* **Activity**:
All of the entries are to be restated word for word.

[Data extracted from a collection]
+++

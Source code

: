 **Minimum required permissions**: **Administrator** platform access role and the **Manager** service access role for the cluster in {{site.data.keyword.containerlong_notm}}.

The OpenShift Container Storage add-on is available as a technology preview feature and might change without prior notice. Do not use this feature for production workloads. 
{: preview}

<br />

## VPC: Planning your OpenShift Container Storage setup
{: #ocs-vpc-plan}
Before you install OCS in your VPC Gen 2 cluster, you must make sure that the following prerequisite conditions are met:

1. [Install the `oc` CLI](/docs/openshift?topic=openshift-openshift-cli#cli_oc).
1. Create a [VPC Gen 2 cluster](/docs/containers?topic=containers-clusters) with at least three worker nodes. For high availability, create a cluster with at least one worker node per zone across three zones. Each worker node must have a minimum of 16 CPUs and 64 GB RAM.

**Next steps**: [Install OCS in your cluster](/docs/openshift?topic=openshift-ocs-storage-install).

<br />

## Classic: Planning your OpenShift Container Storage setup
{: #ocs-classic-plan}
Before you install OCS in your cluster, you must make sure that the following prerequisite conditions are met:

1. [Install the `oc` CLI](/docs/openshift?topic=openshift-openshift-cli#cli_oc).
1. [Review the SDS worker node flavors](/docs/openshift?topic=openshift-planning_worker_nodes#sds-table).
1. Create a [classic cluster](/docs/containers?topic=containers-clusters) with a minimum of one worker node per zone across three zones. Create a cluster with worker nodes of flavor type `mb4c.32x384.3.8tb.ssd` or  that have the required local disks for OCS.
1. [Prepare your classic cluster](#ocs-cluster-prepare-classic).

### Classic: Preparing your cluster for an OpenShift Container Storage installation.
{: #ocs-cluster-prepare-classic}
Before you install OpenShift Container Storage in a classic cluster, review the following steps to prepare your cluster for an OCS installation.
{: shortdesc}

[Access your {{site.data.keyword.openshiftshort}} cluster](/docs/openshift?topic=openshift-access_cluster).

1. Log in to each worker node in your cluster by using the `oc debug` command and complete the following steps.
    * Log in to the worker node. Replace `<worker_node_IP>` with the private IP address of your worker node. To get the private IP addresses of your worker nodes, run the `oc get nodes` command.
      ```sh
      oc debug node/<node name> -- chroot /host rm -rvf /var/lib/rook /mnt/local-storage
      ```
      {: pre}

+++

* **Answer space**:
Source code

: **Minimum required permissions**: **Administrator** platform access role and the **Manager** service access role for the cluster in {{site.data.keyword.containerlong_notm}}.

The OpenShift Container Storage add-on is available as a technology preview feature and might change without prior notice. Do not use this feature for production workloads. 
{: preview}

<br />

## VPC: Planning your OpenShift Container Storage setup
{: #ocs-vpc-plan}
Before you install OCS in your VPC Gen 2 cluster, you must make sure that the following prerequisite conditions are met:

1. [Install the `oc` CLI](/docs/openshift?topic=openshift-openshift-cli#cli_oc).
1. Create a [VPC Gen 2 cluster](/docs/containers?topic=containers-clusters) with at least three worker nodes. For high availability, create a cluster with at least one worker node per zone across three zones. Each worker node must have a minimum of 16 CPUs and 64 GB RAM.

**Next steps**: [Install OCS in your cluster](/docs/openshift?topic=openshift-ocs-storage-install).

<br />

## Classic: Planning your OpenShift Container Storage setup
{: #ocs-classic-plan}
Before you install OCS in your cluster, you must make sure that the following prerequisite conditions are met:

1. [Install the `oc` CLI](/docs/openshift?topic=openshift-openshift-cli#cli_oc).
1. [Review the SDS worker node flavors](/docs/openshift?topic=openshift-planning_worker_nodes#sds-table).
1. Create a [classic cluster](/docs/containers?topic=containers-clusters) with a minimum of one worker node per zone across three zones. Create a cluster with worker nodes of flavor type `mb4c.32x384.3.8tb.ssd` or  that have the required local disks for OCS.
1. [Prepare your classic cluster](#ocs-cluster-prepare-classic).

### Classic: Preparing your cluster for an OpenShift Container Storage installation.
{: #ocs-cluster-prepare-classic}
Before you install OpenShift Container Storage in a classic cluster, review the following steps to prepare your cluster for an OCS installation.
{: shortdesc}

[Access your {{site.data.keyword.openshiftshort}} cluster](/docs/openshift?topic=openshift-access_cluster).

1. Log in to each worker node in your cluster by using the `oc debug` command and complete the following steps.
    * Log in to the worker node. Replace `<worker_node_IP>` with the private IP address of your worker node. To get the private IP addresses of your worker nodes, run the `oc get nodes` command.
      ```sh
      oc debug node/<node name> -- chroot /host rm -rvf /var/lib/rook /mnt/local-storage
      ```
      {: pre}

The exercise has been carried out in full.